» **Activity**
Reproduce, exactly, the lines of the material below from the line containing "Chroma subsampling format." through the line containing "range (e.g., tv).", with both end lines included and nothing else.
(Record extracts Opens)
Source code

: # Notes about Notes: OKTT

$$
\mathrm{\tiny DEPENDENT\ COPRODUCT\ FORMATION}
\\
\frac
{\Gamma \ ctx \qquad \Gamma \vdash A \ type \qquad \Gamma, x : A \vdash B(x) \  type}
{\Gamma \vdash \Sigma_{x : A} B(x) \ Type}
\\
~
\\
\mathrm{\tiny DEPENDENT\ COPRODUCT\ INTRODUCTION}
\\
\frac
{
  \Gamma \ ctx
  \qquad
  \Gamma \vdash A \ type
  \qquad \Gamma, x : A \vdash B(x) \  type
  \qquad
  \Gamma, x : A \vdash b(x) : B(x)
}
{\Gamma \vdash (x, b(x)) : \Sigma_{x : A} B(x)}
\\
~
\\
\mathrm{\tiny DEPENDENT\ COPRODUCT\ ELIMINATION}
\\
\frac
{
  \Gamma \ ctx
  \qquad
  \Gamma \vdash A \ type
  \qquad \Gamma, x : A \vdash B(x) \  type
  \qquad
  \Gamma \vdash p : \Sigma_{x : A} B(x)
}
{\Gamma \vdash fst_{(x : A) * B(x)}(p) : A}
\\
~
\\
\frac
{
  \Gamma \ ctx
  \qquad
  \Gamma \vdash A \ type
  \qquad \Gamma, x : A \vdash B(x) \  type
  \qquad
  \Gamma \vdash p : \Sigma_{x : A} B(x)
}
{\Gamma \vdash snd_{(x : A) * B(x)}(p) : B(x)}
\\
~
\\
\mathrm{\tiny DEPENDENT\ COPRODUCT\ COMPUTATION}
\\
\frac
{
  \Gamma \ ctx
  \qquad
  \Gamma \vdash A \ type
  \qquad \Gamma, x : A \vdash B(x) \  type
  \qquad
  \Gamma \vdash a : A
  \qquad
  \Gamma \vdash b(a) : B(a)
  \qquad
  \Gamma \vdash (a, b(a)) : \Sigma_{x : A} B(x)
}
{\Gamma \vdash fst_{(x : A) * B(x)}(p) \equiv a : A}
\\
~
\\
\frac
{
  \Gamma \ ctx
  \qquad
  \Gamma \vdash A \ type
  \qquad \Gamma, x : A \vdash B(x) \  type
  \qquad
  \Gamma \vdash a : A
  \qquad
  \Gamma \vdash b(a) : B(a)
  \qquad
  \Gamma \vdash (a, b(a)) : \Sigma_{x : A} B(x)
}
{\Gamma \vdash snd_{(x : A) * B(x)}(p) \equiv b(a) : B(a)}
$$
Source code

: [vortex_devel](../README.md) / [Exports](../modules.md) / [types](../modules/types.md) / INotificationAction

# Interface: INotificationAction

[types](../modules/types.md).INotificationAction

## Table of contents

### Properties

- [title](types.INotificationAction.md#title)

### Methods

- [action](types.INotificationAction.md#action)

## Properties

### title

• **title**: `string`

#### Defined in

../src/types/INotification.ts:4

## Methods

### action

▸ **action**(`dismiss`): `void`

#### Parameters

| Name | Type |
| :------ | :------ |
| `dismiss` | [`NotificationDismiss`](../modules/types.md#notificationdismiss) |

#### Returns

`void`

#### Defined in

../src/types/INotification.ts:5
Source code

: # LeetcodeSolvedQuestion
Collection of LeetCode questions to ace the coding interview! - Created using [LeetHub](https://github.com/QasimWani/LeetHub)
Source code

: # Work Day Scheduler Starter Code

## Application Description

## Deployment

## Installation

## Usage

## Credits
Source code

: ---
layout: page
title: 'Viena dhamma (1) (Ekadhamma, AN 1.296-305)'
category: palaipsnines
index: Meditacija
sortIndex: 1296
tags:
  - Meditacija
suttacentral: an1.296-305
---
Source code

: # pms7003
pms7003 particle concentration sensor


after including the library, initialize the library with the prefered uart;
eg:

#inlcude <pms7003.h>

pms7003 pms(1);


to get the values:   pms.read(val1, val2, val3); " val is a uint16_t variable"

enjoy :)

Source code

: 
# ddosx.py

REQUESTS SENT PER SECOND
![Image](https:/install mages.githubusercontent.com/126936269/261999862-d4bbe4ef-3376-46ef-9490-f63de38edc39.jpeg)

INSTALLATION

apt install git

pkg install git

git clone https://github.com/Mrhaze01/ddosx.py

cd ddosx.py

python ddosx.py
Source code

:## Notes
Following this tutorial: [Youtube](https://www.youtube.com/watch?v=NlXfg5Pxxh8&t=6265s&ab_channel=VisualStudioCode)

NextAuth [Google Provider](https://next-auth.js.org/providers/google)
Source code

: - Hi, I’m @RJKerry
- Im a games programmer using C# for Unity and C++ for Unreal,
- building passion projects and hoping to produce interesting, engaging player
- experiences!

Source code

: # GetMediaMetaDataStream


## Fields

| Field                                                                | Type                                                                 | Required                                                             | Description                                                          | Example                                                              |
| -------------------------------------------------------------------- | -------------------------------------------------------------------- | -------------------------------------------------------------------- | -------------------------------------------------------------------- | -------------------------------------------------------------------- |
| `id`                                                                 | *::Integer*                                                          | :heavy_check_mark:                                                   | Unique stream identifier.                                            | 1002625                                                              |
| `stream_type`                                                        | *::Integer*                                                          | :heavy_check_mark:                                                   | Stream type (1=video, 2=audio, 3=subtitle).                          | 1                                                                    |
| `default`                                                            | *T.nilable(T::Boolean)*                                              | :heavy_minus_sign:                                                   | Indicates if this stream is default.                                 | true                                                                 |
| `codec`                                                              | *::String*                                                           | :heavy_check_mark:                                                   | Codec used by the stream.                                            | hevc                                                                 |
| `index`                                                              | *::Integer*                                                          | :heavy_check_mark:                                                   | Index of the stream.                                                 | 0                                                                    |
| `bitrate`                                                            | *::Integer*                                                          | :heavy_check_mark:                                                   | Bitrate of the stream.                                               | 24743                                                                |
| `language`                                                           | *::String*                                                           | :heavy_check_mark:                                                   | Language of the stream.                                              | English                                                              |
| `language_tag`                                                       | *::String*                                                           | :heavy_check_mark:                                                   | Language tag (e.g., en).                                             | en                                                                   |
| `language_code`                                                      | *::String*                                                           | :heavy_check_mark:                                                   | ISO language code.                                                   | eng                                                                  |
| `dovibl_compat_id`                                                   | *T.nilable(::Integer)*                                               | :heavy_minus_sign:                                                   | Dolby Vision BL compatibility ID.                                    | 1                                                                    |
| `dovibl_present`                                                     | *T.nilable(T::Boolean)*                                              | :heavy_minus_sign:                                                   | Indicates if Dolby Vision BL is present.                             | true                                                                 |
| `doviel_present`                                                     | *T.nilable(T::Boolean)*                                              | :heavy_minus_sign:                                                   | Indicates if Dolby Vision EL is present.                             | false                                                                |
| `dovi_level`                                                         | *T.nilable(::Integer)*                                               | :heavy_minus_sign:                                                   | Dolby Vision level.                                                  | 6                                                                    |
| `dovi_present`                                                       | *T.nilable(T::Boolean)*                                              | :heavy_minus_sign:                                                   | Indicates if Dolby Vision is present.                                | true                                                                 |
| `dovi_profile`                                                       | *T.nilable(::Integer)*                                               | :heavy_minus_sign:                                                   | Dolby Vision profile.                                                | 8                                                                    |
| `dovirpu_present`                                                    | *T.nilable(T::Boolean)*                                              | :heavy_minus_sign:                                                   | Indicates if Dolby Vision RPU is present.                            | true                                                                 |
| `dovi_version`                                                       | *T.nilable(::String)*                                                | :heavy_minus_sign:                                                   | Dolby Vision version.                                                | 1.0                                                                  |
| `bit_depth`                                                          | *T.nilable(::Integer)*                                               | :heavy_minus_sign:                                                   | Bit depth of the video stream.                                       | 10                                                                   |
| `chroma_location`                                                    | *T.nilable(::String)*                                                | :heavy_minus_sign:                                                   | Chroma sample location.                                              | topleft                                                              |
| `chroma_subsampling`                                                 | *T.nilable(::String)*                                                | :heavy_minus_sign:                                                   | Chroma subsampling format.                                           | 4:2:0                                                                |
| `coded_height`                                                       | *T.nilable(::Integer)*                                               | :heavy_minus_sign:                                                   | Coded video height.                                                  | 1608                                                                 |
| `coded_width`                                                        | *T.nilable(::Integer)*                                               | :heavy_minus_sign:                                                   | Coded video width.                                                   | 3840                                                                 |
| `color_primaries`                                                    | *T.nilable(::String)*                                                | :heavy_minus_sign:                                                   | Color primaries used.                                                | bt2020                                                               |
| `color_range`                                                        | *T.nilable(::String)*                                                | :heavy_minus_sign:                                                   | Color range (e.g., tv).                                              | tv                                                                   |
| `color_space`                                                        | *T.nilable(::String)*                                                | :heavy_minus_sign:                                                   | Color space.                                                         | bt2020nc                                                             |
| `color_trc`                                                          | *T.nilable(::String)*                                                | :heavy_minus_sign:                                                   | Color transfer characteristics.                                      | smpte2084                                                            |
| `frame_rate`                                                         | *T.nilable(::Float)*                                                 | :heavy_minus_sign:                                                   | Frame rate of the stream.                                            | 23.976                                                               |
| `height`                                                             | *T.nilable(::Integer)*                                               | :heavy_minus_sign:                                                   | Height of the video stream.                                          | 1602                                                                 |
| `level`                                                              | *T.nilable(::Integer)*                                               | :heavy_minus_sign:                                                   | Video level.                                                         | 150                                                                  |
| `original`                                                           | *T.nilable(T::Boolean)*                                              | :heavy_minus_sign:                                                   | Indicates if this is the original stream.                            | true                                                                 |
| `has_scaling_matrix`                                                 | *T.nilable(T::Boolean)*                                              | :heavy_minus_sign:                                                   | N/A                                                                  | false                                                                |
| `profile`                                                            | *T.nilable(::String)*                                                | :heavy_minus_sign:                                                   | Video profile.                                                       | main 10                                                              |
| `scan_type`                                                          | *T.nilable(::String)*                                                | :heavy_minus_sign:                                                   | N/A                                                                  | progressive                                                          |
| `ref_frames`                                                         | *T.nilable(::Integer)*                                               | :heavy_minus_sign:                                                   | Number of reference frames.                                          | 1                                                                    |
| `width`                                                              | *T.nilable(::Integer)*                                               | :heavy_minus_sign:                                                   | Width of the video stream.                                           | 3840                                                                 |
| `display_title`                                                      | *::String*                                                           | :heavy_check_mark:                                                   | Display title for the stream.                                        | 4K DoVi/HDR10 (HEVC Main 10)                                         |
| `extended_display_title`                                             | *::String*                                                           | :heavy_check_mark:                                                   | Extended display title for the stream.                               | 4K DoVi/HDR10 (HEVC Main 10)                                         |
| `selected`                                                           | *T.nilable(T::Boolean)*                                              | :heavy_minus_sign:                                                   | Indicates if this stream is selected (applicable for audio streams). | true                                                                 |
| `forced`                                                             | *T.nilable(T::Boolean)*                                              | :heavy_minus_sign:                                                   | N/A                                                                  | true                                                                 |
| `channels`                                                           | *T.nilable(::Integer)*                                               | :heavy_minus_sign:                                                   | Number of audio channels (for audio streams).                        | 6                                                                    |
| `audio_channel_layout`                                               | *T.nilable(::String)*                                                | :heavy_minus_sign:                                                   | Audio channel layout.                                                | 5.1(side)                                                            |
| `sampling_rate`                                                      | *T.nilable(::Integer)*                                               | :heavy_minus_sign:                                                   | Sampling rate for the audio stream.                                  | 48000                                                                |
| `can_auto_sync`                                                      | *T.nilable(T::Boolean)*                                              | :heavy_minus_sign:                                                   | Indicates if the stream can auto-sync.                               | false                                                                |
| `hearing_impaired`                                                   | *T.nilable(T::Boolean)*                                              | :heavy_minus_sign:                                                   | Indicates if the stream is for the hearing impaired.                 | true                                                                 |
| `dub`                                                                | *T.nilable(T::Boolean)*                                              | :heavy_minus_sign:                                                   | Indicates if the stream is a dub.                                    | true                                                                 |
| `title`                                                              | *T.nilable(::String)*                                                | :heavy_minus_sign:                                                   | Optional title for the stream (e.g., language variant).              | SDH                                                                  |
(Record extracts Closes)
» **Solution below**
| `chroma_subsampling`                                                 | *T.nilable(::String)*                                                | :heavy_minus_sign:                                                   | Chroma subsampling format.                                           | 4:2:0                                                                |
| `coded_height`                                                       | *T.nilable(::Integer)*                                               | :heavy_minus_sign:                                                   | Coded video height.                                                  | 1608                                                                 |
| `coded_width`                                                        | *T.nilable(::Integer)*                                               | :heavy_minus_sign:                                                   | Coded video width.                                                   | 3840                                                                 |
| `color_primaries`                                                    | *T.nilable(::String)*                                                | :heavy_minus_sign:                                                   | Color primaries used.                                                | bt2020                                                               |
| `color_range`                                                        | *T.nilable(::String)*                                                | :heavy_minus_sign:                                                   | Color range (e.g., tv).                                              | tv                                                                   |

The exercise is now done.